L’ambiance est feutrée, le décor celui du Palais du peuple, au cœur de Pékin, grandiose. Face aux délégations chinoise et française, l’échange entre Xi Jinping et Emmanuel Macron a été marqué, jeudi 4 décembre au matin, par une réplique nette du président chinois : « Nous nous opposons fermement à toute accusation irresponsable et discriminatoire ». Cette phrase, lâchée au deuxième jour de la visite d’État du chef de l’État français, a interrompu la tonalité courtoise des échanges protocolaire.
Une saillie révélatrice des désaccords
La remarque de Xi Jinping survient au terme d’un long entretien en tête-à-tête entre les deux présidents. Elle illustre, selon les observateurs présents, le fossé persistant entre Pékin et les capitales occidentales sur plusieurs dossiers sensibles, et en particulier sur la guerre en Ukraine. Si les deux dirigeants ont affirmé leur attachement au multilatéralisme, soulignant un principe dont les responsables occidentaux s’estiment aujourd’hui privés par certaines politiques internationales, la phrase du dirigeant chinois a été perçue comme une fin de non-recevoir.
Formulée sans concession, la citation de Xi Jinping a mis en lumière une sensibilité particulière de la Chine à toute critique qu’elle jugerait infondée ou discriminatoire. Dans le cadre d’une visite d’État, où les marques de politesse sont codifiées, une telle réplique a pris une résonance d’autant plus forte qu’elle intervient publiquement et devant les délégations.
Les objectifs de la France
Emmanuel Macron revient à Pékin avec un objectif affiché et répétitif : tenter de convaincre son homologue d’exercer une influence sur Vladimir Poutine afin d’obtenir un cessez‑le‑feu, voire un accord de paix. Cette démarche n’est pas nouvelle ; elle avait déjà caractérisé la précédente visite du président français en avril 2023, évoquée par l’entourage officiel. Lors de ces rencontres, Paris mise sur la capacité de la Chine à peser sur Moscou, en tant que partenaire stratégique et interlocuteur majeur sur la scène internationale.
Le choix de renouveler cet appel traduit une urgence diplomatique perçue à Paris. Les combats en Ukraine se poursuivent et la position de la Russie sur le terrain et dans les enceintes diplomatiques est perçue comme s’affirmant, ce qui ajoute de la pression sur les efforts de médiation menés par d’autres acteurs internationaux.
Un environnement diplomatique tendu
La rencontre franco‑chinoise s’inscrit également dans un contexte international agité. À Paris, on juge la période « cruciale » au vu des difficultés rencontrées par la médiation conduite par la Maison Blanche entre Kiev et Moscou. Ce processus rencontre des obstacles et, selon le récit des événements, a été affecté par la rencontre entre Steve Witkoff — qualifié ici d’envoyé spécial de Donald Trump — et le président russe, mardi. Dans ce climat, la marge de manœuvre diplomatique semble limitée.
Les références successives au multilatéralisme, tant par Paris que par Pékin, traduisent un discours commun sur la nécessité d’un cadre international de résolution des conflits. Elles masquent toutefois des interprétations divergentes de ce que ce principe implique concrètement et des responsabilités à assumer pour faire avancer une solution politique.

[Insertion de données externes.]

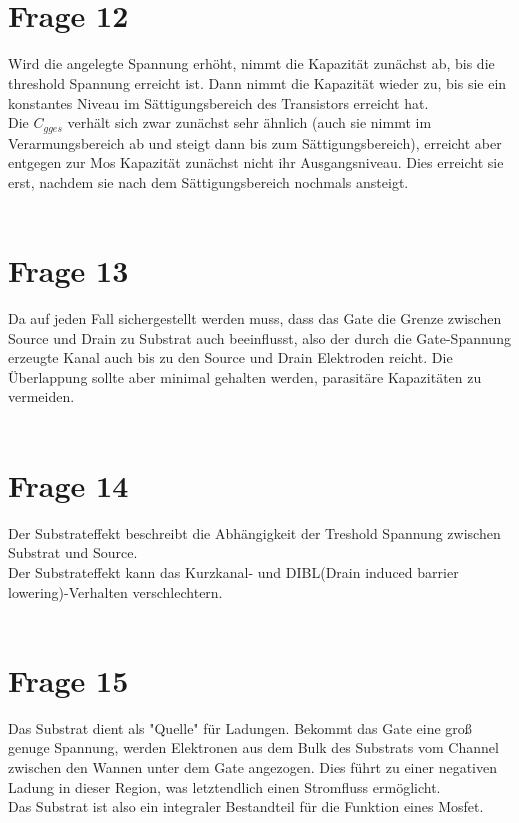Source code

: \documentclass[a4paper]{scrartcl}
\begin{document}
~\\
~\\
\section*{Frage 12}
Wird die angelegte Spannung erhöht, nimmt die Kapazität zunächst ab, bis die threshold Spannung erreicht ist. Dann nimmt die Kapazität wieder zu, bis sie ein konstantes Niveau im Sättigungsbereich des Transistors erreicht hat.\\
Die $C_{gges}$ verhält sich zwar zunächst sehr ähnlich (auch sie nimmt im Verarmungsbereich ab und steigt dann bis zum Sättigungsbereich), erreicht aber entgegen zur Mos Kapazität zunächst nicht ihr Ausgangsniveau. Dies erreicht sie erst, nachdem sie nach dem Sättigungsbereich nochmals ansteigt. 
~\\
~\\
\section*{Frage 13}
Da auf jeden Fall sichergestellt werden muss, dass das Gate die Grenze zwischen Source und Drain zu Substrat auch beeinflusst, also der durch die Gate-Spannung erzeugte Kanal auch bis zu den Source und Drain Elektroden reicht. Die Überlappung sollte aber minimal gehalten werden, parasitäre Kapazitäten zu vermeiden.
~\\
~\\
\section*{Frage 14}
Der Substrateffekt beschreibt die Abhängigkeit der Treshold Spannung zwischen Substrat und Source.\\
Der Substrateffekt kann das Kurzkanal- und DIBL(Drain induced barrier lowering)-Verhalten verschlechtern.
~\\
~\\
\section*{Frage 15}
Das Substrat dient als "Quelle" für Ladungen. Bekommt das Gate eine groß genuge Spannung, werden Elektronen aus dem Bulk des Substrats vom Channel zwischen den Wannen unter dem Gate angezogen. Dies führt zu einer negativen Ladung in dieser Region, was letztendlich einen Stromfluss ermöglicht. \\
Das Substrat ist also ein integraler Bestandteil für die Funktion eines Mosfet.
~\\
~\\
\end{document}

Conséquences et perspectives
La tonalité de l’échange au Palais du peuple souligne la difficulté pour les pays occidentaux de concilier appels à la responsabilité et réalités des alliances internationales. Pour la France, l’enjeu consiste à maintenir un dialogue ouvert avec la Chine tout en exprimant des demandes jugées essentielles pour la paix en Europe de l’Est. Pour la Chine, la priorité affichée reste la défense de sa souveraineté et la réprobation de ce qu’elle considère comme des accusations injustifiées.
À l’issue de cette journée, la portée exacte des discussions diplomatiques reste mesurée. Les déclarations publiques laissent transparaître les lignes de fracture mais n’indiquent pas, dans l’immédiat, de percée décisive sur le dossier ukrainien. Les observateurs noteront que, malgré les marques de courtoisie et les appels au multilatéralisme, les positions de fond restent éloignées et difficiles à rapprocher à court terme.
Ce nouvel épisode diplomatique entre Paris et Pékin illustre la complexité des relations internationales contemporaines, où convergences rhétoriques et divergences stratégiques coexistent, souvent de manière inconfortable, au lendemain d’échanges publics très codifiés.